Por Walace Soares de Oliveira
No início Pálob, nosso Pai (dos Paiter-Suruí), um dos primeiros seres fez muitos de nós, éramos gente, mas Pálob transformou muitos em antas, cutias, macacos e veados para termos caça para comer… por isso somos todos parentes. Os bichos e nós os Paiter-Suruí “o povo verdadeiro, nós mesmo”.
Cada canto, lenda, pintura e experiência eram passados na longa noite aquecida pela fogueira, na beira do rio, entre as árvores no meio da floresta que é a nossa casa.
Aprendemos a cantar e nos enfeitar com os pássaros, as plantas matam a nossa fome e nos ensinaram a curar, os rios nos dão a vida, os animais são nossos parentes e nós somos a floresta e a floresta é nossa alma.

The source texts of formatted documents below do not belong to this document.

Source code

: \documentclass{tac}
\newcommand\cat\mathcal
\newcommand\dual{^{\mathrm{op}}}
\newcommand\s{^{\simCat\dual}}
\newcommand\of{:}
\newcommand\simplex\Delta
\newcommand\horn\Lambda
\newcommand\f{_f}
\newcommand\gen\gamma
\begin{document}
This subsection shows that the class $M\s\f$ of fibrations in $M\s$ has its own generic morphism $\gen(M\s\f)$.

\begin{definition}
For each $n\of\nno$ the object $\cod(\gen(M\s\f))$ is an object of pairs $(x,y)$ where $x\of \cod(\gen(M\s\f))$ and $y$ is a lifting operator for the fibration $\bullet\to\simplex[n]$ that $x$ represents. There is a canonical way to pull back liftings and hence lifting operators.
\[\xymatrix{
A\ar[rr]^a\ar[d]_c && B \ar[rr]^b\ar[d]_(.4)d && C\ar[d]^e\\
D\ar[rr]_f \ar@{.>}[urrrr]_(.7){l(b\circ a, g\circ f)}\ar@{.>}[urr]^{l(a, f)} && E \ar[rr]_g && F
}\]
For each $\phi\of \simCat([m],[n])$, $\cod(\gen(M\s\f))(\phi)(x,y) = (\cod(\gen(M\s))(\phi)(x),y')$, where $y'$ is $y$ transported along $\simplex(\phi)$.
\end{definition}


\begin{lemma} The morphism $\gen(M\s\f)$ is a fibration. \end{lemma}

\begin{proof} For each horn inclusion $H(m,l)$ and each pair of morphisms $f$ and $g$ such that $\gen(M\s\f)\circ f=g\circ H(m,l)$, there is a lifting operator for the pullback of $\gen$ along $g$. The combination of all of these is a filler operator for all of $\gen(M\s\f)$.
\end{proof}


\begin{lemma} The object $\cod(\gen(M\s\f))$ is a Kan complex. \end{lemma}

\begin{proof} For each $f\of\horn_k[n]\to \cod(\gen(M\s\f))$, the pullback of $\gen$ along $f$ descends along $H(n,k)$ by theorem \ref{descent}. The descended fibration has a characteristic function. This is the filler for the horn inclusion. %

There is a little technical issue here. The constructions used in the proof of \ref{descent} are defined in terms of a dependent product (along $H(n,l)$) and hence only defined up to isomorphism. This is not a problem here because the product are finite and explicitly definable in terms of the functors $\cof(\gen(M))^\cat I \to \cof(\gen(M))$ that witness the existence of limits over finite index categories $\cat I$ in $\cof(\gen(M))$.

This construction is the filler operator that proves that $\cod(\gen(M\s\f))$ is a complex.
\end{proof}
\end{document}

Um dia o homem branco chegou e matou o índio, derrubou a floresta e colocou boi, matou os animais por esporte, tirou o pó amarelo dos rios e jogou mercúrio e os rios morreram e não têm mais peixe.

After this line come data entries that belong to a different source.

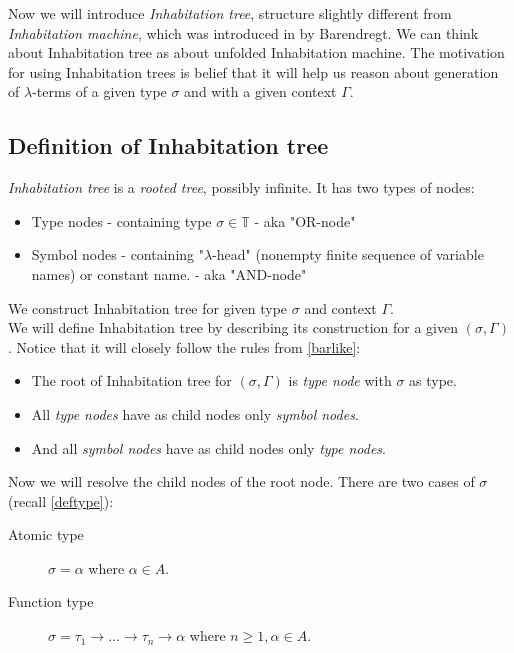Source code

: \documentclass[12pt,a4paper]{report}
\newcommand{\lterms}{$\lambda$-terms\xspace}
\begin{document}
Now we will introduce \textit{Inhabitation tree}, structure slightly different from
\textit{Inhabitation machine}, which was introduced in \cite{barendregt10} by Barendregt.
We can think about Inhabitation tree as about unfolded Inhabitation machine.
The motivation for using Inhabitation trees is belief that it will help us 
reason about generation of \lterms 
of a given type $\sigma$ and with a given context $\Gamma$.  

\subsection{Definition of Inhabitation tree}

\textit{Inhabitation tree} is a \textit{rooted tree}, possibly infinite. 
It has two types of nodes:

\begin{samepage}
\begin{itemize}
  \item Type nodes   
  			- containing type $\sigma \in \mathbb{T}$ 
  			- aka "OR-node" %
  \item Symbol nodes 
  			- containing "$\lambda$-head" (nonempty finite sequence of variable names) or constant
  			  name. 
  			- aka "AND-node" %
\end{itemize}
\end{samepage}

We construct Inhabitation tree for given type $\sigma$ and context $\Gamma$.\\
We will define Inhabitation tree by describing its construction for a given $(\sigma,\Gamma)$.
Notice that it will closely follow the rules from \ref{barlike}:

\begin{itemize}
\item The root of Inhabitation tree for $(\sigma,\Gamma)$ is 
      \textit{type node} with $\sigma$ as type.
\item All \textit{type nodes} have as child nodes only \textit{symbol nodes}. 
\item And all \textit{symbol nodes} have as child nodes only \textit{type nodes}. 
\end{itemize}

\begin{samepage}
Now we will resolve the child nodes of the root node.
There are two cases of $\sigma$ (recall \ref{deftype}): 
\begin{description}
	\item[Atomic type] 
		$\sigma = \alpha $ where $\alpha \in A$. 
	\item[Function type] 
		$\sigma = \tau_1 \rightarrow \dots \rightarrow \tau_n \rightarrow \alpha$
		where $n \geq 1, \alpha \in A$.
\end{description}
\end{samepage}
\end{document}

Agora o silêncio reina na floresta não tem mais canto dos pássaros, as antas e cutias sumiram, nem o miado da onça se ouve durante a noite. O silêncio se mantém até ligarem a motosserra, o trator e a draga aí a floresta chora.

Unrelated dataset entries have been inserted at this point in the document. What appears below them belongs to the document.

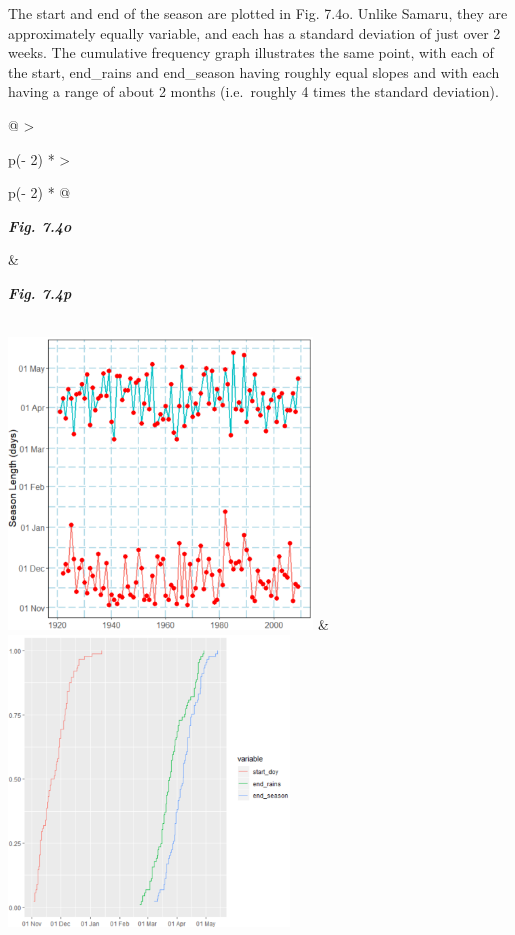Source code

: \documentclass[
  letterpaper,
  DIV=11,
  numbers=noendperiod]{scrreprt}
\begin{document}
The start and end of the season are plotted in Fig. 7.4o. Unlike Samaru,
they are approximately equally variable, and each has a standard
deviation of just over 2 weeks. The cumulative frequency graph
illustrates the same point, with each of the start, end\_rains and
end\_season having roughly equal slopes and with each having a range of
about 2 months (i.e.~roughly 4 times the standard deviation).

\begin{longtable}[]{@{}
  >{\raggedright\arraybackslash}p{(\columnwidth - 2\tabcolsep) * }
  >{\raggedright\arraybackslash}p{(\columnwidth - 2\tabcolsep) * }@{}}
\toprule\noalign{}
\begin{minipage}[b]{\linewidth}\raggedright
\textbf{\emph{Fig. 7.4o}}
\end{minipage} & \begin{minipage}[b]{\linewidth}\raggedright
\textbf{\emph{Fig. 7.4p}}
\end{minipage} \\
\midrule\noalign{}
\endhead
\bottomrule\noalign{}
\endlastfoot
\includegraphics[width=3.18058in,height=3.05307in]{figures/Fig7.4o.png}
&
\includegraphics[width=2.94033in,height=3.04233in]{figures/Fig7.4p.png} \\
\end{longtable}
\end{document}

Os Paiter-Suruí se pintaram com as tintas da guerra e aprendemos a usar a tecnologia e os instrumentos do homem branco, os smartphones tiram as fotos dos invasores, assim, compartilhamos na rede. Registramos em tempo real o rio morto, a árvore derrubada e a onça caçada. O tempo que não era tempo para nós agora é real e virtual. A aldeia virou mundo e o mundo virou aldeia.
Os anciãos contavam nossas “memórias” para as crianças que um dia se tornariam anciãs e contariam para outras crianças, agora temos “histórias”, hoje nosso tempo se transformou. Continuamos contando nossas narrativas, porém, agora elas estão gravadas, filmadas e compartilhadas em rede.
Nossa luta preservou nossa cultura e a floresta.
Os cantos dos pássaros, as antas e as cutias voltaram, a floresta e os rios renasceram e não nos encontramos mais em volta da fogueira, contudo estamos em todos os lugares… a maloca é digital, nossa história e lutas são compartilhadas com todos e aprendemos o valor e o poder da informação e seu compartilhamento. Informação é vida, é cultura e resistência.